Il 32enne ha eseguito un buon esercizio agli anelli ed è stato valutato con il punteggio di 13.633 (5.4 la nota di partenza, 8.233 per l’esecuzione), chiudendo il turno preliminare al sesto posto e meritandosi l’accesso alla finale, riservata ai migliori otto classificati della sessione. I margini di miglioramento sono consistenti: occorre chiaramente avare un po’ di pazienza considerando la lunga assenza, ma già sabato potrà togliersi delle soddisfazioni.

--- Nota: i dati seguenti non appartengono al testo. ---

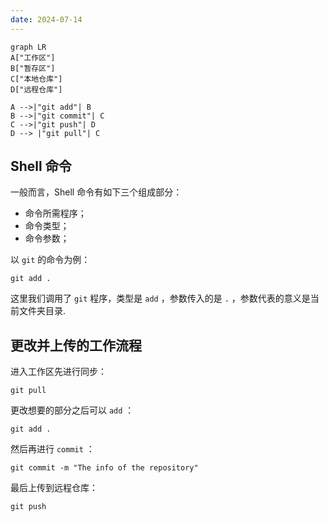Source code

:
 ```yaml
---
date: 2024-07-14
---
```

```mermaid
graph LR
A["工作区"]
B["暂存区"]
C["本地仓库"]
D["远程仓库"]

A -->|"git add"| B 
B -->|"git commit"| C
C -->|"git push"| D
D --> |"git pull"| C
```

## Shell 命令
一般而言，Shell 命令有如下三个组成部分：

- 命令所需程序；
- 命令类型；
- 命令参数；

以 `git` 的命令为例：

```shell
git add .
```

这里我们调用了 `git` 程序，类型是 `add` ，参数传入的是 `.` ，参数代表的意义是当前文件夹目录.

## 更改并上传的工作流程

进入工作区先进行同步：

```shell
git pull
```

更改想要的部分之后可以 `add` ：

```shell
git add .
```

然后再进行 `commit` ：

```shell
git commit -m "The info of the repository"
```

最后上传到远程仓库：

```shell
git push
```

Il migliore al castello è stato il greco Eleftherios Petrounias (14.466), che ha preceduto il giapponese Kiichi Kanta (14.366) e il russo Ilia Zaika (14.366). Hanno staccato il pass per l’atto conclusivo anche il giapponese Wataru Tanigawa (14.000), l’azero Nikita Simonov (13.966), l’argentino Daniel Villafane (13.500) e il turco Mehmet Kosak (13.500), eliminato Edoardo De Rosa (ventesimo con 11.000).
Alle parallele pari il miglior è stato il giapponese Wataru Tanigawa (14.233), che ha preceduto l’australiano Jesse Moore (14.100) e l’ucraino Nazar Chepurnyi (14.000). Sugli staggi sono stati eliminati Gabriele Targhetta (undicesimo, 12.566) ed Edoardo De Rosa (quattordicesimo, 12.133). Al corpo libero il kazako Milad Karimi ha fatto il vuoto grazie a un’esercizio valutato con un elevato 14.433, distanziando il russo Yahor Sharamkou (14.033) e l’australiano Jesse Moore (14.000)
L’algerina Kaylia Nemour ha commesso qualche sbavatura alle parallele asimmetriche e così la Campionessa Olimpica di specialità si è dovuta accontentare della terza piazza (14.066) alle spalle delle russe Leila Vasileva (14.166) e Anna Kalmykova (14.066). Le giovani azzurre sono state eliminate: Artemisia Iorfino decima (12.333), Chiara Barzasi 18ma (11.666). Nessuna italiana si è esibita al volteggio, dove la migliore è stata Kalmykova (13.549) davanti alla panamense Hillary Heron (13.083) e all’eterna Oksana Chusovitina (13.049 per la 50enne uzbeka).